Collected data:
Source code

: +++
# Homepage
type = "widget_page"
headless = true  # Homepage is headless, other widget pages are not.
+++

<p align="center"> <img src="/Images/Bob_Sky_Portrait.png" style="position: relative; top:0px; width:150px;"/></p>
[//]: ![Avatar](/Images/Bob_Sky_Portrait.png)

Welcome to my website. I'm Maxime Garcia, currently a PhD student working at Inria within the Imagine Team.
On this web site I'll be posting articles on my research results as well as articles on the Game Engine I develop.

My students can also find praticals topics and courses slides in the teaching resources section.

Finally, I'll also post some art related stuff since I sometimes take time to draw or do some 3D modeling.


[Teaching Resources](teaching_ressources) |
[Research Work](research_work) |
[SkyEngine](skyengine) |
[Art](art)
--
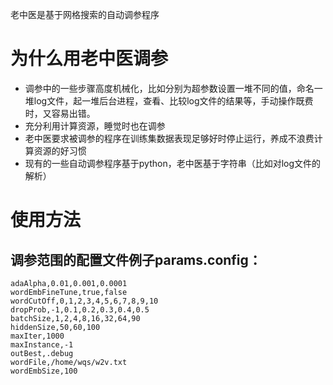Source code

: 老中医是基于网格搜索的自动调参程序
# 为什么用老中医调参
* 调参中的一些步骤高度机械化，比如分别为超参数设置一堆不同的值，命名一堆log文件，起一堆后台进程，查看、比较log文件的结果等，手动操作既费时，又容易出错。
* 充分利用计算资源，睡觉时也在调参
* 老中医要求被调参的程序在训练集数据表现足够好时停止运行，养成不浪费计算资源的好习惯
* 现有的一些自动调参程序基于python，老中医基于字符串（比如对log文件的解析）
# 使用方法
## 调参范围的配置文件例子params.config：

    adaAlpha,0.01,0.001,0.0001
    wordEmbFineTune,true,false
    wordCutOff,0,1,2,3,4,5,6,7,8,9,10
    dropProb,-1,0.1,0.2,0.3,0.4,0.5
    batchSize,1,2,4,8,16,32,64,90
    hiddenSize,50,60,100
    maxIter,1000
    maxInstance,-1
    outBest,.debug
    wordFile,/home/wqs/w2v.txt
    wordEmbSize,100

WHAT YOU HAVE TO DO: Your answer must be a single number: how many lines of the entries above contain the string "true".

SOLUTION TO THIS PROBLEM: 2